For centuries, doctors have struggled to define mental illness - how do you diagnose it, how do you treat it, how do you even know what it is? In search of an answer, in the 1970s a Stanford psychologist named David Rosenhan and seven other people - sane, normal, well-adjusted members of society - went undercover into asylums around America to test the legitimacy of psychiatry's labels. Forced to remain inside until they'd "proven" themselves sane, all eight emerged with alarming diagnoses and even more troubling stories of their treatment. Rosenhan's watershed study broke open the field of psychiatry, closing down institutions and changing mental health diagnosis forever.

But, as Cahalan's explosive new research shows, very little in this saga is exactly as it seems. What really happened behind those closed asylum doors, and what does it mean for our understanding of mental illness today?

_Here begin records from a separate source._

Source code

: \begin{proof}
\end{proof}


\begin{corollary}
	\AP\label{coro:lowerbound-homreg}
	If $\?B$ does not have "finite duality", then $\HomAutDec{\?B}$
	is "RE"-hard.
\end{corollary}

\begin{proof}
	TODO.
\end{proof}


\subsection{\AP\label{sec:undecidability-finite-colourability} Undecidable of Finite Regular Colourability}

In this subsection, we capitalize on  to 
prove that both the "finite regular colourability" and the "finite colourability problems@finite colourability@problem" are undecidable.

Fascinating investigation on a paper written by Stanford psychologist David Rosenham. What Cahalan finds is that the paper may have been fabricated in many ways but the idea that we see the mentally ill differently which clouds our interaction with them is very true.  Mental illness is very misunderstood and unexplained.  We have more ability now to investigate the brain using imagery, and science which may help people who have been diagnosed with mental illness.  Are the mentally ill just sick? Do they have a brain imbalance that we haven't identified yet? As I learned about in You are the Placebo by Dr. Joe Dispenza the brain is a powerful organ that we know very little about.  This placebo effect is being studied  to see if we can understand is it the thought that the medication is real or is it that the person has faith in the person delivering the medication? There are some interesting studies being conducted now on mental illness and the validity of the DSM which was based on Rosenhams study which we now know was not completely accurate. 

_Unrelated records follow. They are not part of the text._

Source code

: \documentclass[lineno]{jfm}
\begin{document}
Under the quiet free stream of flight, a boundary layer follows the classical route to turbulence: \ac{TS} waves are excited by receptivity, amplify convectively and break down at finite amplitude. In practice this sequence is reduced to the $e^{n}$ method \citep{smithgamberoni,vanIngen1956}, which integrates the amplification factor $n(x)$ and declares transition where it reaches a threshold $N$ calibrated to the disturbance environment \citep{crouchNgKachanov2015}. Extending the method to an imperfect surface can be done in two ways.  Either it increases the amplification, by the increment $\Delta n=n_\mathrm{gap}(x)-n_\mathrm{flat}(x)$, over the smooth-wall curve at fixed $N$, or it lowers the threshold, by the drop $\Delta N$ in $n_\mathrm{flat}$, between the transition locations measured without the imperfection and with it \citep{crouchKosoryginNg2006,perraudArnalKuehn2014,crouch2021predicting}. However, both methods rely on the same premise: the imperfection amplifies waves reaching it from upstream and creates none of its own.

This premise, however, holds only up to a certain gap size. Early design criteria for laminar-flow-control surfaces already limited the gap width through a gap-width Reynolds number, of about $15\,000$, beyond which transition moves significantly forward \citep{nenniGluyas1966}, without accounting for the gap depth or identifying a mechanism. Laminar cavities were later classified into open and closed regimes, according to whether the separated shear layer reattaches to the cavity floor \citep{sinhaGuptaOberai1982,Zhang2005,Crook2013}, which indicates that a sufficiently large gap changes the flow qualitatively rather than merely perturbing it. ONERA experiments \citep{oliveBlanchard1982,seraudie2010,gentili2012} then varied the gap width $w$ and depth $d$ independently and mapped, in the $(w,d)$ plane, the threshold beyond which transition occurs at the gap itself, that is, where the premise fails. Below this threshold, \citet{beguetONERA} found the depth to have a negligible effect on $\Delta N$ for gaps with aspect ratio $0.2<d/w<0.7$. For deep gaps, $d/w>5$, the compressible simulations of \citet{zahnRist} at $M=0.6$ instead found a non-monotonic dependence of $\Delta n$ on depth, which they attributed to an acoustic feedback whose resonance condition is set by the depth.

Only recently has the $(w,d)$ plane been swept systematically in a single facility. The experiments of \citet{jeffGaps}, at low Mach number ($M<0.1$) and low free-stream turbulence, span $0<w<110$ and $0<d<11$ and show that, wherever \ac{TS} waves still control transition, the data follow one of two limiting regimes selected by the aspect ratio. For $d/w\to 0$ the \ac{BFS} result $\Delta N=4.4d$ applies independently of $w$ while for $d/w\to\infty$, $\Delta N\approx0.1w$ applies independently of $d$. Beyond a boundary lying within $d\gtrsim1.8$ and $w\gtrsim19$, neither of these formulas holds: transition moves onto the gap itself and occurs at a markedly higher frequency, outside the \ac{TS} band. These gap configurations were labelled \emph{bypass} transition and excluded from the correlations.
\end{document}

Cahalans experience with Lyme disease and being misdiagnosed as mentally ill and possibly having schizophrenia all because of her body attacking her brain gives her a unique perspective into this work. With a vested interest in mental health Cahalans work brings forth very interesting questions and insights into mental illness. Her book is accessible and easy to understand.  I highly recommend it to anyone interested or touched by mental illness.